§ **EXERCISE REQUIREMENTS**
Print exactly, and only, the lines running from the line containing "我热衷于弹吉他，甚至一度把它当作职业。我喜欢阅读(我一个月能读完 3 本书)，喜欢旅行、徒步旅行和公路旅行。" through the end of the records below.

::: ENTRIES SUPPLIED

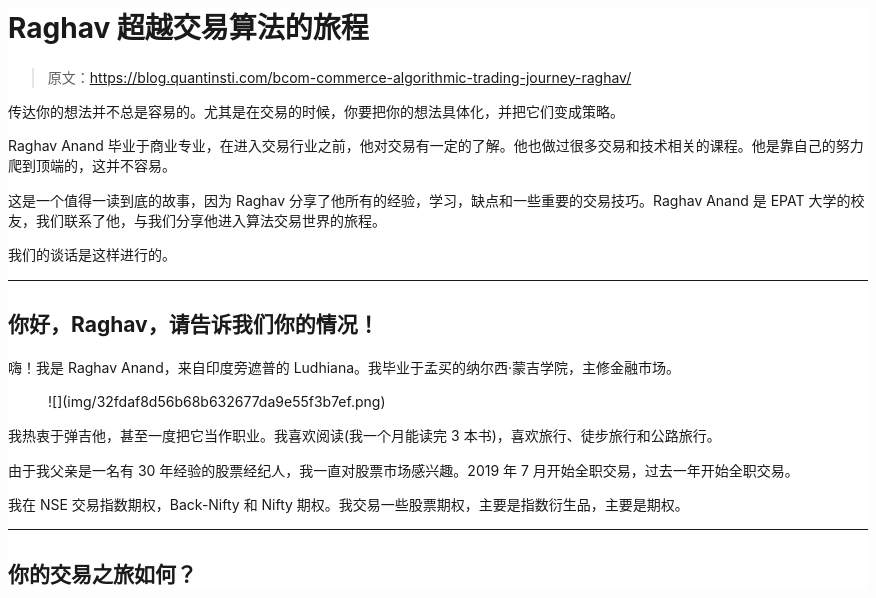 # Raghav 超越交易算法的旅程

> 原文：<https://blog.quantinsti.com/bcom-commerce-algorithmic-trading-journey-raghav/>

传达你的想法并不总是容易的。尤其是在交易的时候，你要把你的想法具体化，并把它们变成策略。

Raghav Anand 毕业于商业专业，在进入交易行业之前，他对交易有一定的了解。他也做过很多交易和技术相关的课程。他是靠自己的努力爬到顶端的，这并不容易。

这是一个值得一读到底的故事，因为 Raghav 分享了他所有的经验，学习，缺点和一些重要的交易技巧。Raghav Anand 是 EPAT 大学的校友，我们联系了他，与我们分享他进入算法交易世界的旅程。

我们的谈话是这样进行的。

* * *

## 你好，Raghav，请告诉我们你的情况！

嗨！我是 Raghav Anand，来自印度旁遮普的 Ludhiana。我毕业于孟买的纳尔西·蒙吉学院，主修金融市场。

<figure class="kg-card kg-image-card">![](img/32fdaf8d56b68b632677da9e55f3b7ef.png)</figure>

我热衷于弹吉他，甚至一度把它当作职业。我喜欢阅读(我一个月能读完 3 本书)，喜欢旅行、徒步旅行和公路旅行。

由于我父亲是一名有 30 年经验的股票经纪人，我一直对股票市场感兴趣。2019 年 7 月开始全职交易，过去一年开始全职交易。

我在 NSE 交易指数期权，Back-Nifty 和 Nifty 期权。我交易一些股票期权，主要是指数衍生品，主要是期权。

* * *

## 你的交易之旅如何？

::::::

§ **SOLVED PROBLEM**
我热衷于弹吉他，甚至一度把它当作职业。我喜欢阅读(我一个月能读完 3 本书)，喜欢旅行、徒步旅行和公路旅行。

由于我父亲是一名有 30 年经验的股票经纪人，我一直对股票市场感兴趣。2019 年 7 月开始全职交易，过去一年开始全职交易。

我在 NSE 交易指数期权，Back-Nifty 和 Nifty 期权。我交易一些股票期权，主要是指数衍生品，主要是期权。

* * *

## 你的交易之旅如何？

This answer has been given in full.